### ASSIGNED TASK
Find every line in the data that contains the word "κύκλωμα". Return each of those lines.

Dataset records
┄┄┄┄┄┄┄┄┄┄┄┄┄┄┄┄┄┄┄┄

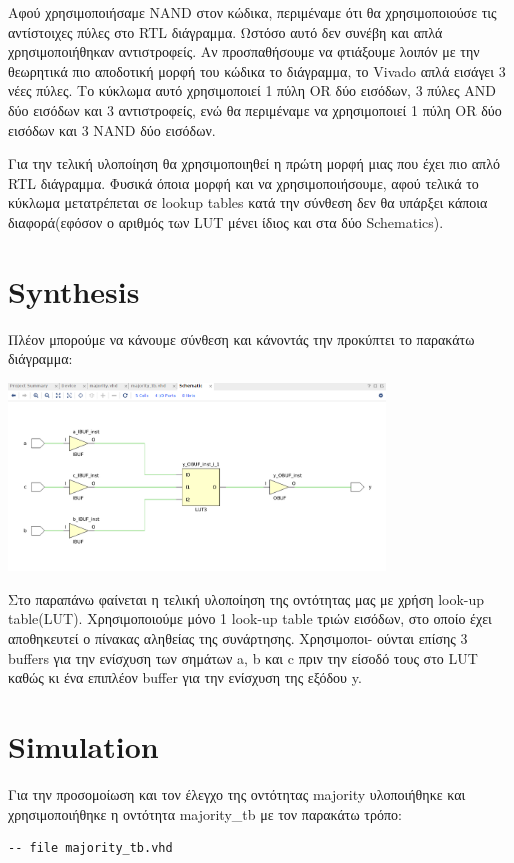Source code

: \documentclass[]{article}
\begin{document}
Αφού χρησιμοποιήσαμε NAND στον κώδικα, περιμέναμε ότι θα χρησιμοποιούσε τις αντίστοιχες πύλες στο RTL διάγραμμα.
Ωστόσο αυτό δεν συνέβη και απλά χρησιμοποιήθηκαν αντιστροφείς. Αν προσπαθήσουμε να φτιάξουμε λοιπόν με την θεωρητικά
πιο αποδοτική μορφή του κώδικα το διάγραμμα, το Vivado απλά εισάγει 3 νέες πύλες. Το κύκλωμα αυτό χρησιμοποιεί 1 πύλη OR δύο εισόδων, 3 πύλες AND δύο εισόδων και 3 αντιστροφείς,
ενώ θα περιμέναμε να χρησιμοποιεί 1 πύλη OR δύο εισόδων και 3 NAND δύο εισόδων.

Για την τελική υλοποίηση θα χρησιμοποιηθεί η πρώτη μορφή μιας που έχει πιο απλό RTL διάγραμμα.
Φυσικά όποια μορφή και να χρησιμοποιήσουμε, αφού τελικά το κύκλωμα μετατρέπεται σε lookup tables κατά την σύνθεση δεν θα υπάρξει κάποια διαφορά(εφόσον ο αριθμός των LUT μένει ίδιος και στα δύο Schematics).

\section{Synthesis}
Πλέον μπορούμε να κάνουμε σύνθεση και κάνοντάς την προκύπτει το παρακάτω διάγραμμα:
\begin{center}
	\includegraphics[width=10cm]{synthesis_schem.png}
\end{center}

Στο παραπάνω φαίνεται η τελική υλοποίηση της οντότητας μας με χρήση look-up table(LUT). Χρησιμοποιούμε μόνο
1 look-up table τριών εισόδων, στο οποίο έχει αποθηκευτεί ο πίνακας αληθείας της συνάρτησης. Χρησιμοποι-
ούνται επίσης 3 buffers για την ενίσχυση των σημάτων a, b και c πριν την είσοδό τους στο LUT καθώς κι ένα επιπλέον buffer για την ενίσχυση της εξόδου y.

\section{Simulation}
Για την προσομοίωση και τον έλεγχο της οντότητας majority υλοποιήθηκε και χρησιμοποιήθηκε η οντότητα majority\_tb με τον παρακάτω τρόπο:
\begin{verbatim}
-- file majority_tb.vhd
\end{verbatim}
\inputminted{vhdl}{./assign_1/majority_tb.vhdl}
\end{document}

┄┄┄┄┄┄┄┄┄┄┄┄┄┄┄┄┄┄┄┄

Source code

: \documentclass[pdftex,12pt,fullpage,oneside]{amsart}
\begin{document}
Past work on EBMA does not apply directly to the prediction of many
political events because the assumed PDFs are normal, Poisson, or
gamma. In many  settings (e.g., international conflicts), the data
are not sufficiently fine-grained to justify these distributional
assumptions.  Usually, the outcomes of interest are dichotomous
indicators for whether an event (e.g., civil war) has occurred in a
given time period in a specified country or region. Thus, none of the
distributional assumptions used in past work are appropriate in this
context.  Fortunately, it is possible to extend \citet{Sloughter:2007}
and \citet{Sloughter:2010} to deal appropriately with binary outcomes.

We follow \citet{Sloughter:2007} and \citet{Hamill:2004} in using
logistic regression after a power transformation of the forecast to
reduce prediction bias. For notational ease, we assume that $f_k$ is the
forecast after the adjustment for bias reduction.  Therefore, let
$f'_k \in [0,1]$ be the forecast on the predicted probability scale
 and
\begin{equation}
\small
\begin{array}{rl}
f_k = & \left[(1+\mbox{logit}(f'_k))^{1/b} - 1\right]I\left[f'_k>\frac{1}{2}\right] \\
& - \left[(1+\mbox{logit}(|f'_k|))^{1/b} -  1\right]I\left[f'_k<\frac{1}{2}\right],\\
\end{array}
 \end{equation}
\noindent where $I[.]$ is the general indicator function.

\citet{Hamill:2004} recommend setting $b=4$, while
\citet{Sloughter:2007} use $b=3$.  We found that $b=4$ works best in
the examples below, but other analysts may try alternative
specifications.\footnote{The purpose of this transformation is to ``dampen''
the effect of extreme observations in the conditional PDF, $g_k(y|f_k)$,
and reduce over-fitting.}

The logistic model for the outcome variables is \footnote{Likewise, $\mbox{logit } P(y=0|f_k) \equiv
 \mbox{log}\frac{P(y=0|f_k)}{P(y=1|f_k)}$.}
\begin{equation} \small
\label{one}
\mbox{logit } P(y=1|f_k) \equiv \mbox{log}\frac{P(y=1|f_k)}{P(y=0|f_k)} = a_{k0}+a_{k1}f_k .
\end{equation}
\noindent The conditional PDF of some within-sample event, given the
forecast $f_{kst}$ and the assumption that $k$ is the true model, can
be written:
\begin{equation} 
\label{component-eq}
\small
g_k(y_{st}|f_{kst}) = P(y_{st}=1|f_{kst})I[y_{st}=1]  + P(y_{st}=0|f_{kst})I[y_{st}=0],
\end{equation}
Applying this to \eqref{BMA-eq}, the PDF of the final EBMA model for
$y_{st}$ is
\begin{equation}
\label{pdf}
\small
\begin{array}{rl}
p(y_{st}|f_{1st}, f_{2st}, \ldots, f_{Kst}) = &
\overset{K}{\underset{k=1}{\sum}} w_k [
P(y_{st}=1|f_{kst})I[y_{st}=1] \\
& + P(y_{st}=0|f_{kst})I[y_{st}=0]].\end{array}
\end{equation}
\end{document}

┄┄┄┄┄┄┄┄┄┄┄┄┄┄┄┄┄┄┄┄

### YOUR RESPONSE
πιο αποδοτική μορφή του κώδικα το διάγραμμα, το Vivado απλά εισάγει 3 νέες πύλες. Το κύκλωμα αυτό χρησιμοποιεί 1 πύλη OR δύο εισόδων, 3 πύλες AND δύο εισόδων και 3 αντιστροφείς,
Φυσικά όποια μορφή και να χρησιμοποιήσουμε, αφού τελικά το κύκλωμα μετατρέπεται σε lookup tables κατά την σύνθεση δεν θα υπάρξει κάποια διαφορά(εφόσον ο αριθμός των LUT μένει ίδιος και στα δύο Schematics).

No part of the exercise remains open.